Perhaps you have dyslexia, or perhaps you are a challenged speller. Maybe you have trouble proofreading your papers before handing them in, or maybe you have difficulty organizing your thoughts. After reading a post by Jamie Martin, Assistive Technology Consultant for Students and Adults with Dyslexia, I have some helpful suggestions for you.
Here are some assistive technology (AT) tools you might use for your college work:
• For anyone who has trouble writing and difficulty typing and spelling one useful tool is Dragon, which is available for both Macs and Windows. You only need speak your words, and Dragon writes them for you. It’s a great way to get started, too, even when you might be working on something else with your hands.
• For poor spellers there are word prediction applications. Word prediction works when you type just a few letters of a word. It predicts serval options that you may be looking for and allows you to pick the right one.

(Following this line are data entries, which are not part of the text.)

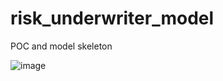 # risk_underwriter_model
POC and model skeleton


![image](https://user-images.githubusercontent.com/28846128/112588576-53b22b00-8e08-11eb-8230-ad1500359225.png)
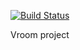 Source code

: [![Build Status](https://travis-ci.org/romqrq/Vroom.svg?branch=master)](https://travis-ci.org/romqrq/Vroom)

Vroom project
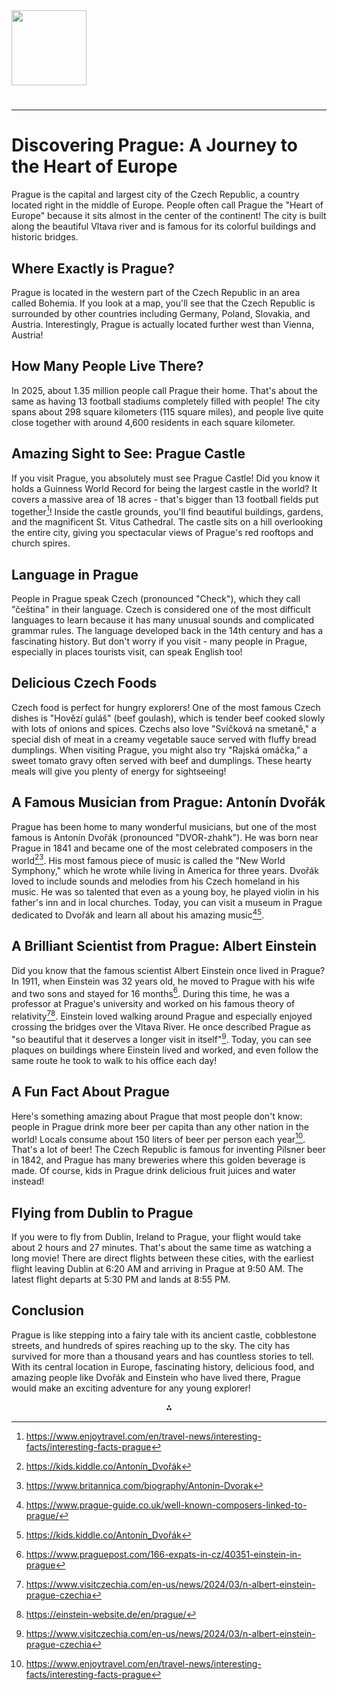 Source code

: <img src="https://r2cdn.perplexity.ai/pplx-full-logo-primary-dark%402x.png" class="logo" width="120"/>

# 

---

# Discovering Prague: A Journey to the Heart of Europe

Prague is the capital and largest city of the Czech Republic, a country located right in the middle of Europe. People often call Prague the "Heart of Europe" because it sits almost in the center of the continent! The city is built along the beautiful Vltava river and is famous for its colorful buildings and historic bridges.

## Where Exactly is Prague?

Prague is located in the western part of the Czech Republic in an area called Bohemia. If you look at a map, you'll see that the Czech Republic is surrounded by other countries including Germany, Poland, Slovakia, and Austria. Interestingly, Prague is actually located further west than Vienna, Austria!

## How Many People Live There?

In 2025, about 1.35 million people call Prague their home. That's about the same as having 13 football stadiums completely filled with people! The city spans about 298 square kilometers (115 square miles), and people live quite close together with around 4,600 residents in each square kilometer.

## Amazing Sight to See: Prague Castle

If you visit Prague, you absolutely must see Prague Castle! Did you know it holds a Guinness World Record for being the largest castle in the world? It covers a massive area of 18 acres - that's bigger than 13 football fields put together[^9]! Inside the castle grounds, you'll find beautiful buildings, gardens, and the magnificent St. Vitus Cathedral. The castle sits on a hill overlooking the entire city, giving you spectacular views of Prague's red rooftops and church spires.

## Language in Prague

People in Prague speak Czech (pronounced "Check"), which they call "čeština" in their language. Czech is considered one of the most difficult languages to learn because it has many unusual sounds and complicated grammar rules. The language developed back in the 14th century and has a fascinating history. But don't worry if you visit - many people in Prague, especially in places tourists visit, can speak English too!

## Delicious Czech Foods

Czech food is perfect for hungry explorers! One of the most famous Czech dishes is "Hovězí guláš" (beef goulash), which is tender beef cooked slowly with lots of onions and spices. Czechs also love "Svíčková na smetaně," a special dish of meat in a creamy vegetable sauce served with fluffy bread dumplings. When visiting Prague, you might also try "Rajská omáčka," a sweet tomato gravy often served with beef and dumplings. These hearty meals will give you plenty of energy for sightseeing!

## A Famous Musician from Prague: Antonín Dvořák

Prague has been home to many wonderful musicians, but one of the most famous is Antonín Dvořák (pronounced "DVOR-zhahk"). He was born near Prague in 1841 and became one of the most celebrated composers in the world[^10][^15]. His most famous piece of music is called the "New World Symphony," which he wrote while living in America for three years. Dvořák loved to include sounds and melodies from his Czech homeland in his music. He was so talented that even as a young boy, he played violin in his father's inn and in local churches. Today, you can visit a museum in Prague dedicated to Dvořák and learn all about his amazing music[^7][^10].

## A Brilliant Scientist from Prague: Albert Einstein

Did you know that the famous scientist Albert Einstein once lived in Prague? In 1911, when Einstein was 32 years old, he moved to Prague with his wife and two sons and stayed for 16 months[^16]. During this time, he was a professor at Prague's university and worked on his famous theory of relativity[^5][^14]. Einstein loved walking around Prague and especially enjoyed crossing the bridges over the Vltava River. He once described Prague as "so beautiful that it deserves a longer visit in itself"[^5]. Today, you can see plaques on buildings where Einstein lived and worked, and even follow the same route he took to walk to his office each day!

## A Fun Fact About Prague

Here's something amazing about Prague that most people don't know: people in Prague drink more beer per capita than any other nation in the world! Locals consume about 150 liters of beer per person each year[^9]. That's a lot of beer! The Czech Republic is famous for inventing Pilsner beer in 1842, and Prague has many breweries where this golden beverage is made. Of course, kids in Prague drink delicious fruit juices and water instead!

## Flying from Dublin to Prague

If you were to fly from Dublin, Ireland to Prague, your flight would take about 2 hours and 27 minutes. That's about the same time as watching a long movie! There are direct flights between these cities, with the earliest flight leaving Dublin at 6:20 AM and arriving in Prague at 9:50 AM. The latest flight departs at 5:30 PM and lands at 8:55 PM.

## Conclusion

Prague is like stepping into a fairy tale with its ancient castle, cobblestone streets, and hundreds of spires reaching up to the sky. The city has survived for more than a thousand years and has countless stories to tell. With its central location in Europe, fascinating history, delicious food, and amazing people like Dvořák and Einstein who have lived there, Prague would make an exciting adventure for any young explorer!

<div style="text-align: center">⁂</div>

[^1]: https://www.expats.cz/czech-news/article/prague-uncovered-from-mozart-to-radiohead-the-city-has-long-attracted-musicians

[^2]: https://www.praguego.com/curiosities/famous-praguers-volume-2-scientific-minds/

[^3]: https://conference.eurostarsoftwaretesting.com/30-fast-facts-about-prague/

[^4]: https://makingmusicfun.net/htm/f_mmf_music_library/hey-kids-meet-anton-dvorak

[^5]: https://www.visitczechia.com/en-us/news/2024/03/n-albert-einstein-prague-czechia

[^6]: https://kidpassage.com/en/activity/czech-republic/prague/prague-astronomical-clock

[^7]: https://www.prague-guide.co.uk/well-known-composers-linked-to-prague/

[^8]: https://utf.mff.cuni.cz/Relativity/History.htm

[^9]: https://www.enjoytravel.com/en/travel-news/interesting-facts/interesting-facts-prague

[^10]: https://kids.kiddle.co/Antonín_Dvořák

[^11]: https://www.unexpectedtraveller.com/einstein-in-prague/

[^12]: https://www.astronomy.com/science/the-secrets-and-scandal-of-the-prague-astronomical-clock/

[^13]: https://www.allmusic.com/birthplace/prague-czech-republic-mz0000007610

[^14]: https://einstein-website.de/en/prague/

[^15]: https://www.britannica.com/biography/Antonin-Dvorak

[^16]: https://www.praguepost.com/166-expats-in-cz/40351-einstein-in-prague

[^17]: https://worldcitytrail.com/2024/09/23/fun-facts-about-prague/

[^18]: https://praguehints.com/czech-music-culre-8-most-famous-czech-singers/

[^19]: https://www.visitczechia.com/en-us/news/2021/03/n-czech-scientific-discoveries

[^20]: https://www.czechuniversities.com/article/fun-facts-about-prague

[^21]: https://www.pragueticketoffice.com/info/composers-and-prague/

[^22]: https://en.wikipedia.org/wiki/Category:Scientists_from_Prague

[^23]: https://www.st-christophers.co.uk/travel-blog/cool-facts-you-probably-didnt-know-about-prague/

[^24]: https://www.last.fm/tag/prague/artists

[^25]: https://en.wikipedia.org/wiki/List_of_people_from_Prague

[^26]: https://prague.eu/en/facts-figures/

[^27]: https://en.wikipedia.org/wiki/Category:Musicians_from_Prague

[^28]: https://prague.eu/en/home/discover/prague-phenomenon/prague-stories/a-white-unicorn-of-science/

[^29]: https://en.wikipedia.org/wiki/Prague_astronomical_clock

[^30]: https://mocomi.com/antonin-dvorak/

[^31]: https://www.tripadvisor.ie/Restaurant_Review-g274707-d1060676-Reviews-Einstein-Prague_Bohemia.html

[^32]: https://www.getreadyforadventure.com/prague-astronomical-clock-orloj-history-and-interesting-facts/

[^33]: https://kids.britannica.com/students/article/Antonín-Dvořák/274094

[^34]: https://www.praguejourneys.com/travelog/qs-and-as-about-astronomical-clock

[^35]: https://www.antonin-dvorak.cz/en/life/biography/

[^36]: https://www.expats.cz/czech-news/article/what-einstein-loved-about-prague

[^37]: https://kids.kiddle.co/Astronomical_clock

[^38]: https://www.classicsforkids.com/podcast/antonin-dvorak-1-about-antonin-dvorak/

[^39]: https://kids.kiddle.co/Albert_Einstein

• What if you don’t pick the right word with the right spelling? That’s where proofing comes in. After all, which is correct, it’s or its. The tool for this dilemma is Grammarly. This tools checks each sentence for errors, especially for word usage and homonyms.
• Finally, maybe you have trouble just putting your thoughts together in a clear and orderly way. There are tools for that, too! Check out electronic graphic organizers; there are several choices. These help you map out your thoughts visually when outlines might be confusing or if you have trouble using outlines.
New technologies have no limits, and they can be helpful for students in college or in high school.